I’m in the 3rd week of my nutrition plan, so I’m feeling the dreaded third week effects. You see, whenever I change up something in my diet I feel awesome the first 2 weeks. I usually lose a crap ton of weight too. Then I just stall out. My body seems to adapt to change pretty easily and just settles in and stays the same. I’ve been more committed and motivated than ever to stick to this schedule because if I’m not losing fat I don’t want to have an “excuse” – I have kept right on my meal plan, eating carefully measured meals every 2-3 hours. I have had a couple of “tastes” of off plan things… a small bite of fried ice cream and a few chips at dinner on friday, a bite of an ice cream sandwich (that didn’t even taste good) and a cookie cake sample grocery shopping on sunday. Other than that I’ve been right on plan. I had the hubs let me weigh myself and I’m holding steady at 189. Not my lowest weight, but I’m feeling stronger than ever. I even set a 44 second PR time on “Grace” (30 Clean & Jerks at 95lbs) after a 400m run! Those are the things that reassure me even though the scale isn’t moving I’m moving in the right direction.
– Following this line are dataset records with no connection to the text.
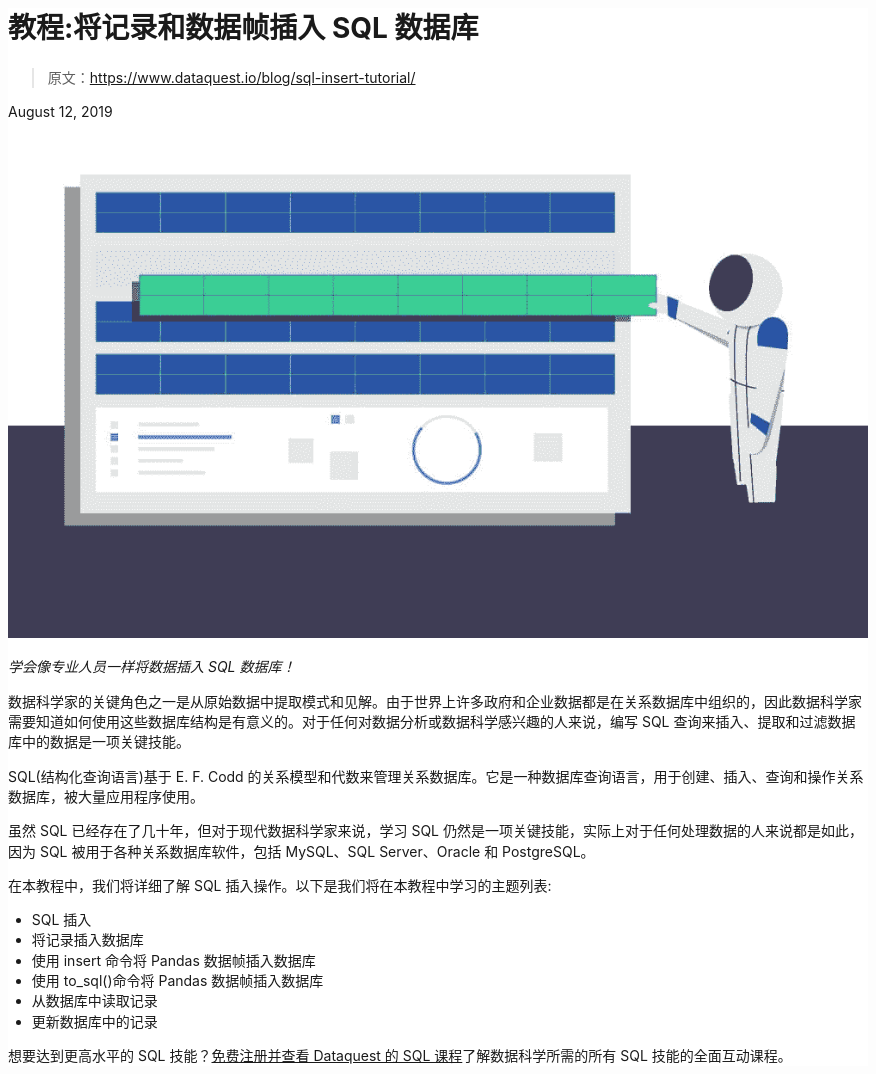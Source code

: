 # 教程:将记录和数据帧插入 SQL 数据库

> 原文：<https://www.dataquest.io/blog/sql-insert-tutorial/>

August 12, 2019![sql-insert](img/97474a20353a0df0747fe5a4b162e297.png)

*学会像专业人员一样将数据插入 SQL 数据库！*

数据科学家的关键角色之一是从原始数据中提取模式和见解。由于世界上许多政府和企业数据都是在关系数据库中组织的，因此数据科学家需要知道如何使用这些数据库结构是有意义的。对于任何对数据分析或数据科学感兴趣的人来说，编写 SQL 查询来插入、提取和过滤数据库中的数据是一项关键技能。

SQL(结构化查询语言)基于 E. F. Codd 的关系模型和代数来管理关系数据库。它是一种数据库查询语言，用于创建、插入、查询和操作关系数据库，被大量应用程序使用。

虽然 SQL 已经存在了几十年，但对于现代数据科学家来说，学习 SQL 仍然是一项关键技能，实际上对于任何处理数据的人来说都是如此，因为 SQL 被用于各种关系数据库软件，包括 MySQL、SQL Server、Oracle 和 PostgreSQL。

在本教程中，我们将详细了解 SQL 插入操作。以下是我们将在本教程中学习的主题列表:

*   SQL 插入
*   将记录插入数据库
*   使用 insert 命令将 Pandas 数据帧插入数据库
*   使用 to_sql()命令将 Pandas 数据帧插入数据库
*   从数据库中读取记录
*   更新数据库中的记录

想要达到更高水平的 SQL 技能？[免费注册并查看 Dataquest 的 SQL 课程](https://app.dataquest.io/signup?course=funds-sql-i&source=https://www.dataquest.io/blog/sql-insert-tutorial/)了解数据科学所需的所有 SQL 技能的全面互动课程。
Do I want to lose weight? Absolutely! Am I willing to lose strength in the process? Nope. I’ve worked too hard for the muscle I have to give it up just because I want to weigh less. The number on the scale is becoming less and less important. I’d be lying if I told you I wasn’t frustrated with that number on the scale. I hate how it seems SO difficult to lose these 15lbs to get me down to 175 (my initial “goal” weight).
It’s times like these I’m thankful for the support system I have. My awesome husband, our amazing CrossFit box, my nutrition coach, and every one of YOU awesome readers remind me why I’m on this journey and encourage me to never quit. You are all rockstars.
What keeps you motivated?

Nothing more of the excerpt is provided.